#### Problem:
In the records that follow, skip the pictures and print everything else exactly.

#### Data for the task:
========================
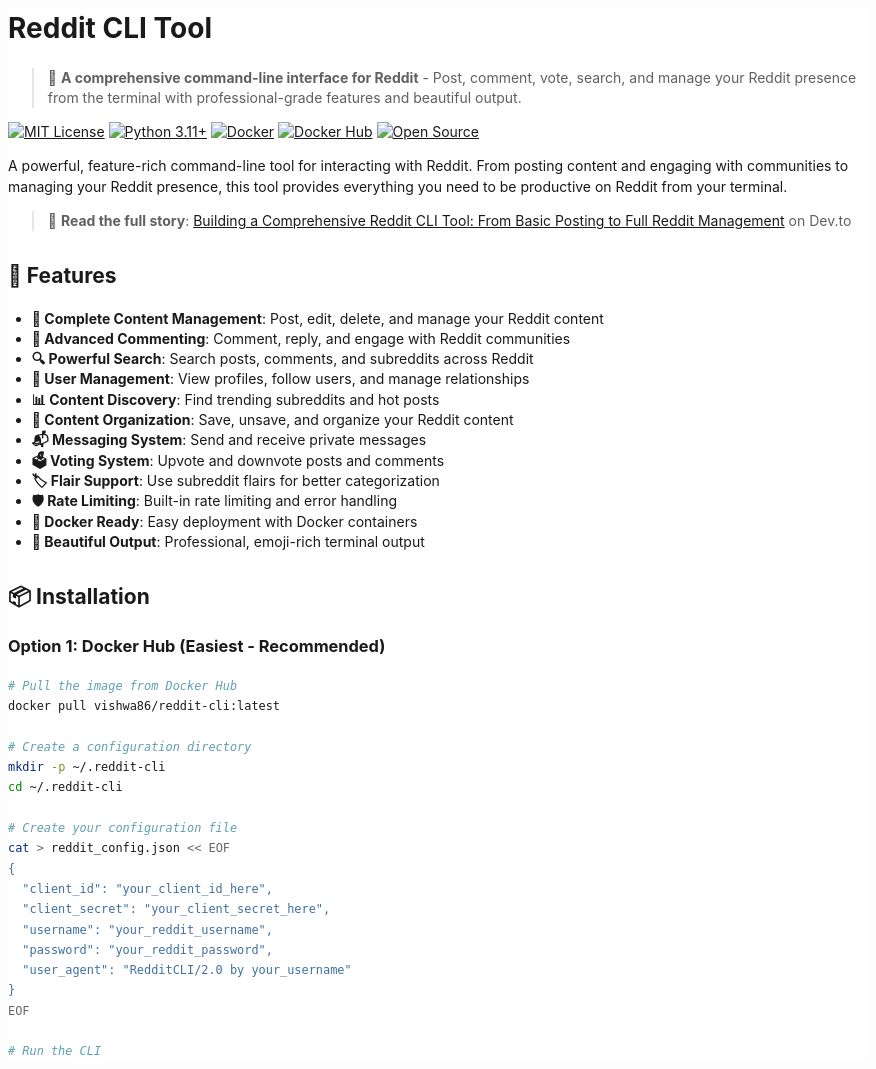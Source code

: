 # Reddit CLI Tool

> 🚀 **A comprehensive command-line interface for Reddit** - Post, comment, vote, search, and manage your Reddit presence from the terminal with professional-grade features and beautiful output.

[![MIT License](https://img.shields.io/badge/License-MIT-green.svg)](https://choosealicense.com/licenses/mit/)
[![Python 3.11+](https://img.shields.io/badge/python-3.11+-blue.svg)](https://www.python.org/downloads/)
[![Docker](https://img.shields.io/badge/docker-ready-blue.svg)](https://www.docker.com/)
[![Docker Hub](https://img.shields.io/badge/docker%20hub-vishwa86%2Freddit--cli-blue.svg)](https://hub.docker.com/r/vishwa86/reddit-cli)
[![Open Source](https://img.shields.io/badge/Open%20Source-Yes-green.svg)](https://github.com/vishwaraja/reddit-cli)

A powerful, feature-rich command-line tool for interacting with Reddit. From posting content and engaging with communities to managing your Reddit presence, this tool provides everything you need to be productive on Reddit from your terminal.

> 📖 **Read the full story**: [Building a Comprehensive Reddit CLI Tool: From Basic Posting to Full Reddit Management](https://dev.to/vishwaraja_pathivishwa/building-a-comprehensive-reddit-cli-tool-from-basic-posting-to-full-reddit-management-with-33-533f) on Dev.to

## 🚀 Features

* **📝 Complete Content Management**: Post, edit, delete, and manage your Reddit content
* **💬 Advanced Commenting**: Comment, reply, and engage with Reddit communities
* **🔍 Powerful Search**: Search posts, comments, and subreddits across Reddit
* **👥 User Management**: View profiles, follow users, and manage relationships
* **📊 Content Discovery**: Find trending subreddits and hot posts
* **💾 Content Organization**: Save, unsave, and organize your Reddit content
* **📬 Messaging System**: Send and receive private messages
* **🗳️ Voting System**: Upvote and downvote posts and comments
* **🏷️ Flair Support**: Use subreddit flairs for better categorization
* **🛡️ Rate Limiting**: Built-in rate limiting and error handling
* **🐳 Docker Ready**: Easy deployment with Docker containers
* **📱 Beautiful Output**: Professional, emoji-rich terminal output

## 📦 Installation

### Option 1: Docker Hub (Easiest - Recommended)

```bash
# Pull the image from Docker Hub
docker pull vishwa86/reddit-cli:latest

# Create a configuration directory
mkdir -p ~/.reddit-cli
cd ~/.reddit-cli

# Create your configuration file
cat > reddit_config.json << EOF
{
  "client_id": "your_client_id_here",
  "client_secret": "your_client_secret_here", 
  "username": "your_reddit_username",
  "password": "your_reddit_password",
  "user_agent": "RedditCLI/2.0 by your_username"
}
EOF

# Run the CLI
```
========================
#### Response area:
Source code

: # Reddit CLI Tool

> 🚀 **A comprehensive command-line interface for Reddit** - Post, comment, vote, search, and manage your Reddit presence from the terminal with professional-grade features and beautiful output.

[![MIT License](https://img.shields.io/badge/License-MIT-green.svg)](https://choosealicense.com/licenses/mit/)
[![Python 3.11+](https://img.shields.io/badge/python-3.11+-blue.svg)](https://www.python.org/downloads/)
[![Docker](https://img.shields.io/badge/docker-ready-blue.svg)](https://www.docker.com/)
[![Docker Hub](https://img.shields.io/badge/docker%20hub-vishwa86%2Freddit--cli-blue.svg)](https://hub.docker.com/r/vishwa86/reddit-cli)
[![Open Source](https://img.shields.io/badge/Open%20Source-Yes-green.svg)](https://github.com/vishwaraja/reddit-cli)

A powerful, feature-rich command-line tool for interacting with Reddit. From posting content and engaging with communities to managing your Reddit presence, this tool provides everything you need to be productive on Reddit from your terminal.

> 📖 **Read the full story**: [Building a Comprehensive Reddit CLI Tool: From Basic Posting to Full Reddit Management](https://dev.to/vishwaraja_pathivishwa/building-a-comprehensive-reddit-cli-tool-from-basic-posting-to-full-reddit-management-with-33-533f) on Dev.to

## 🚀 Features

* **📝 Complete Content Management**: Post, edit, delete, and manage your Reddit content
* **💬 Advanced Commenting**: Comment, reply, and engage with Reddit communities
* **🔍 Powerful Search**: Search posts, comments, and subreddits across Reddit
* **👥 User Management**: View profiles, follow users, and manage relationships
* **📊 Content Discovery**: Find trending subreddits and hot posts
* **💾 Content Organization**: Save, unsave, and organize your Reddit content
* **📬 Messaging System**: Send and receive private messages
* **🗳️ Voting System**: Upvote and downvote posts and comments
* **🏷️ Flair Support**: Use subreddit flairs for better categorization
* **🛡️ Rate Limiting**: Built-in rate limiting and error handling
* **🐳 Docker Ready**: Easy deployment with Docker containers
* **📱 Beautiful Output**: Professional, emoji-rich terminal output

## 📦 Installation

### Option 1: Docker Hub (Easiest - Recommended)

```bash
# Pull the image from Docker Hub
docker pull vishwa86/reddit-cli:latest

# Create a configuration directory
mkdir -p ~/.reddit-cli
cd ~/.reddit-cli

# Create your configuration file
cat > reddit_config.json << EOF
{
  "client_id": "your_client_id_here",
  "client_secret": "your_client_secret_here", 
  "username": "your_reddit_username",
  "password": "your_reddit_password",
  "user_agent": "RedditCLI/2.0 by your_username"
}
EOF

# Run the CLI
```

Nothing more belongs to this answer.